**Activity:**
In the entries below, the lines from the one with "- Micro USB cable" through the one with "### prepare microSD card" are to be copied exactly; both ends count.

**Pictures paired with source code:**
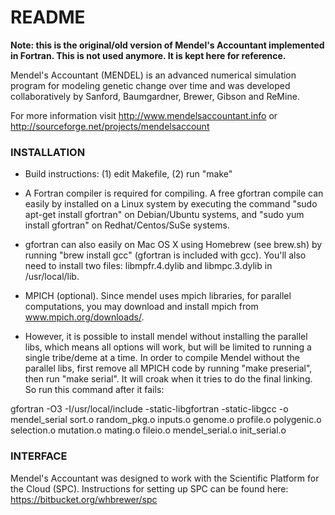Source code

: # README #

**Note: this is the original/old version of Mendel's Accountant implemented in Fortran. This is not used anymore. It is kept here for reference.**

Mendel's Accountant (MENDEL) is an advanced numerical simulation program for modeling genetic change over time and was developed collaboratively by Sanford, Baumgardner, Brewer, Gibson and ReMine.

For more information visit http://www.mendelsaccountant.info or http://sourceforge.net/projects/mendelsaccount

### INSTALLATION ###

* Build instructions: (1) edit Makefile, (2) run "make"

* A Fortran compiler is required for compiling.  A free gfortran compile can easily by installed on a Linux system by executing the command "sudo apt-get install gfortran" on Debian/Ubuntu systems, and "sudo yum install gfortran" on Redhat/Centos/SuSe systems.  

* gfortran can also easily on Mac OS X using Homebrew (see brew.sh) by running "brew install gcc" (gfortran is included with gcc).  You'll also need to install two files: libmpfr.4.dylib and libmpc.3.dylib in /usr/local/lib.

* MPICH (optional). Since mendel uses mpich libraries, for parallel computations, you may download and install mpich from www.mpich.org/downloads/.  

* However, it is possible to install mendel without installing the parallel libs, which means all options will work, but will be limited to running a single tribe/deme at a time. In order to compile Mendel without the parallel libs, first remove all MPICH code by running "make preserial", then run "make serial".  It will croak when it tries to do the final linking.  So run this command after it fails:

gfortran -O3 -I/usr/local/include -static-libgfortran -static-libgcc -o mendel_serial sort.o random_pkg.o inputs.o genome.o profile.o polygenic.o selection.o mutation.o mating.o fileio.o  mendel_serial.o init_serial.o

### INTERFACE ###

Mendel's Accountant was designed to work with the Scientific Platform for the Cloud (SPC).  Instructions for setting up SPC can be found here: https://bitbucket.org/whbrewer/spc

---

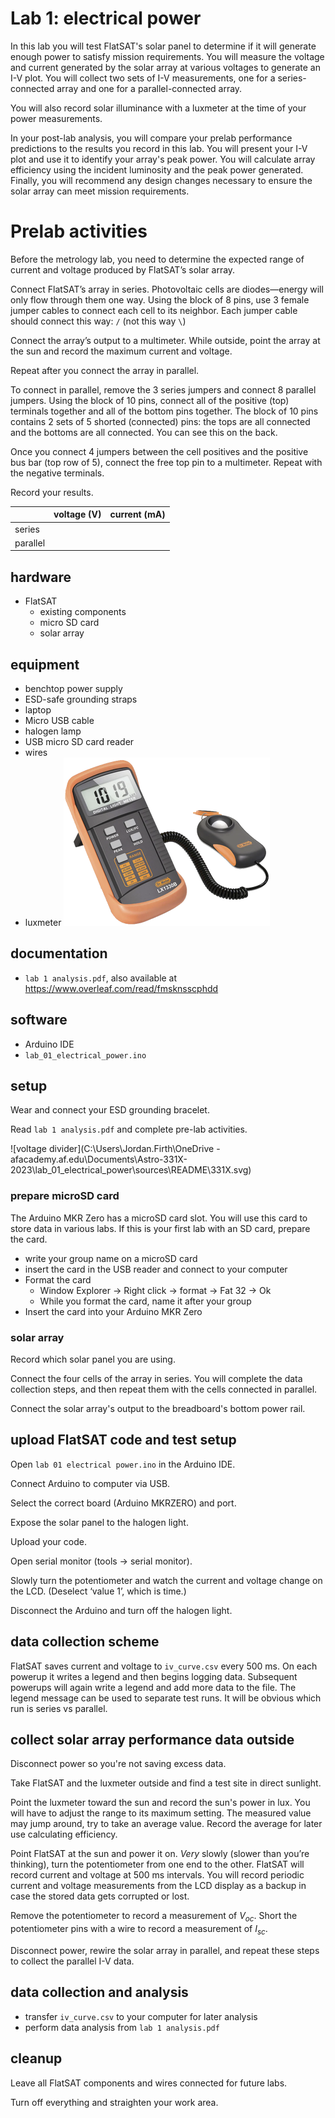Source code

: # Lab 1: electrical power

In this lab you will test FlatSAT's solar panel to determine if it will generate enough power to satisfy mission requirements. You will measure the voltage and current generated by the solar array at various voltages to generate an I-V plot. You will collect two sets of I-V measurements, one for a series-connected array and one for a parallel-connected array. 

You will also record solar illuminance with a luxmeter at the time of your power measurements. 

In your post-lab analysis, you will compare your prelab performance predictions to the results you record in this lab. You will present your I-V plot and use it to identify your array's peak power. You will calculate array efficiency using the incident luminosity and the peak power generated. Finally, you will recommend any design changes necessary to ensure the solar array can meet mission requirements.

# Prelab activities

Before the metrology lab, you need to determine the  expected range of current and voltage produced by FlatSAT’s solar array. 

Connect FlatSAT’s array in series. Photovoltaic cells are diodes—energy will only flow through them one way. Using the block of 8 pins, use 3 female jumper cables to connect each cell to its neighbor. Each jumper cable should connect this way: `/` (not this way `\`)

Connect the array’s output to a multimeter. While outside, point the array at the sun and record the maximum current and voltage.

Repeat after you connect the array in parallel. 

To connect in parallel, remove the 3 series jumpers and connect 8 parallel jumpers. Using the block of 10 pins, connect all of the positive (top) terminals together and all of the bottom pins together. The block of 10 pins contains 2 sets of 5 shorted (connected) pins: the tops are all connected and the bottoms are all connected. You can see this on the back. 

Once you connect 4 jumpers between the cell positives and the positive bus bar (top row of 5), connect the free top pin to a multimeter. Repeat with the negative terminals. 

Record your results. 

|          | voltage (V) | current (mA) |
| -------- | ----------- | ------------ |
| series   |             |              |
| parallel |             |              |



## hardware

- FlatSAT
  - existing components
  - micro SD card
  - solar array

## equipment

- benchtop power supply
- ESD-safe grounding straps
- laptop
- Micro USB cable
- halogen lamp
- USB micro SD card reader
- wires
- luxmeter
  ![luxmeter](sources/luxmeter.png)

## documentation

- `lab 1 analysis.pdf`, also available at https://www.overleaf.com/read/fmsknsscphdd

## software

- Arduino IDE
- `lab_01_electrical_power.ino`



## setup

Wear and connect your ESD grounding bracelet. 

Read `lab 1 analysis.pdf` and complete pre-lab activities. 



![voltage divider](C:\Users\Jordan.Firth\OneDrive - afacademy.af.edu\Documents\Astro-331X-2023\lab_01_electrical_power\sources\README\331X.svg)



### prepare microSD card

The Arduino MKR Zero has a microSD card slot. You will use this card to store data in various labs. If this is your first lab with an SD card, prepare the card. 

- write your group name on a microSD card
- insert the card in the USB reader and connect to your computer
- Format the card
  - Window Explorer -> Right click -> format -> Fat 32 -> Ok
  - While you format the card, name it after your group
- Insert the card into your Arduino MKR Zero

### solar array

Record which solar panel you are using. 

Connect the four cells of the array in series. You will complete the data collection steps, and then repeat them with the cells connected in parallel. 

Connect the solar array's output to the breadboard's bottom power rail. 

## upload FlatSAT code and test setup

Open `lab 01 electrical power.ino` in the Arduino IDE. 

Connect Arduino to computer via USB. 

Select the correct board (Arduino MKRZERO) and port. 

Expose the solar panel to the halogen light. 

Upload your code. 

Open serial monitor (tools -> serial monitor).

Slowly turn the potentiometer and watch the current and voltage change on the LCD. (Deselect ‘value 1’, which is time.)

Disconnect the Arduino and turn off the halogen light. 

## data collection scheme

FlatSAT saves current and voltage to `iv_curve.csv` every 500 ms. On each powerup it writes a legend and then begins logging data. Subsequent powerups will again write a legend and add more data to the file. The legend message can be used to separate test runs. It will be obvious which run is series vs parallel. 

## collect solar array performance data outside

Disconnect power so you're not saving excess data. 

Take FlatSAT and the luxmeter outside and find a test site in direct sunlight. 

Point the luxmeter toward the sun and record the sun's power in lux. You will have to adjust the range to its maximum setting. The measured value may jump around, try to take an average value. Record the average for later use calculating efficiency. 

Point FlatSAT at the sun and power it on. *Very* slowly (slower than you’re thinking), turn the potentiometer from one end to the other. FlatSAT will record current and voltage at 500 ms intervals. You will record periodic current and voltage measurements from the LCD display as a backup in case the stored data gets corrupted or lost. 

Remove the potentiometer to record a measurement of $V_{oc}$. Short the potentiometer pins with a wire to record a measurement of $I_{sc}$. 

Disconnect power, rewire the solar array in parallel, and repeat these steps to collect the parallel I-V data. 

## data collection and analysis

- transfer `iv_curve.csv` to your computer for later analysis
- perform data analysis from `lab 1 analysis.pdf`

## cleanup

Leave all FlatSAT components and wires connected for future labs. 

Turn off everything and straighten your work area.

**Task answer:**
- Micro USB cable
- halogen lamp
- USB micro SD card reader
- wires
- luxmeter
  ![luxmeter](sources/luxmeter.png)

## documentation

- `lab 1 analysis.pdf`, also available at https://www.overleaf.com/read/fmsknsscphdd

## software

- Arduino IDE
- `lab_01_electrical_power.ino`



## setup

Wear and connect your ESD grounding bracelet. 

Read `lab 1 analysis.pdf` and complete pre-lab activities. 



![voltage divider](C:\Users\Jordan.Firth\OneDrive - afacademy.af.edu\Documents\Astro-331X-2023\lab_01_electrical_power\sources\README\331X.svg)



### prepare microSD card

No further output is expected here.